Exercise goal: Keep every line in which "texttt" occurs and drop the rest of the data.

Pictures paired with source code
--------------------
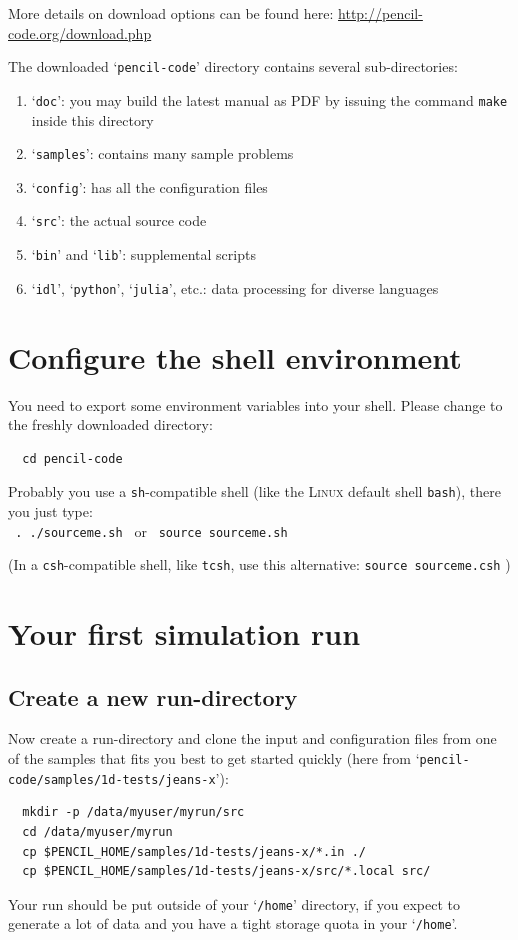 \documentclass[a4paper,12pt]{article}
\newcommand{\command}[1]{\texttt{#1}}
\newcommand{\directory}[1]{`\texttt{#1}'}
\newcommand{\name}[1]{\textsc{#1}}
\begin{document}
More details on download options can be found here: \url{http://pencil-code.org/download.php}

The downloaded \directory{pencil-code} directory contains several sub-directories:
\begin{enumerate}
  \item \directory{doc}: you may build the latest manual as PDF by issuing the command \command{make} inside this directory
  \item \directory{samples}: contains many sample problems
  \item \directory{config}: has all the configuration files
  \item \directory{src}: the actual source code
  \item \directory{bin} and \directory{lib}: supplemental scripts
  \item \directory{idl}, \directory{python}, \directory{julia}, etc.: data processing for diverse languages
\end{enumerate}


\section{Configure the shell environment}

You need to export some environment variables into your shell.
Please change to the freshly downloaded directory:
\begin{verbatim}
  cd pencil-code
\end{verbatim}

Probably you use a \command{sh}-compatible shell (like the \name{Linux} default shell \command{bash}), there you just type:\\[2mm]
\command{ . ./sourceme.sh  }  or  \command{  source sourceme.sh}

(In a \command{csh}-compatible shell, like \command{tcsh}, use this alternative: \command{source sourceme.csh} )


\section{Your first simulation run}

\subsection{Create a new run-directory}

Now create a run-directory and clone the input and configuration files from one of the samples that fits you best to get started quickly (here from \directory{pencil-code/samples/1d-tests/jeans-x}):
\begin{verbatim}
  mkdir -p /data/myuser/myrun/src
  cd /data/myuser/myrun
  cp $PENCIL_HOME/samples/1d-tests/jeans-x/*.in ./
  cp $PENCIL_HOME/samples/1d-tests/jeans-x/src/*.local src/
\end{verbatim}
Your run should be put outside of your \directory{/home} directory, if you expect to generate a lot of data and you have a tight storage quota in your \directory{/home}.
\end{document}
--------------------
Problem solution:
\newcommand{\command}[1]{\texttt{#1}}
\newcommand{\directory}[1]{`\texttt{#1}'}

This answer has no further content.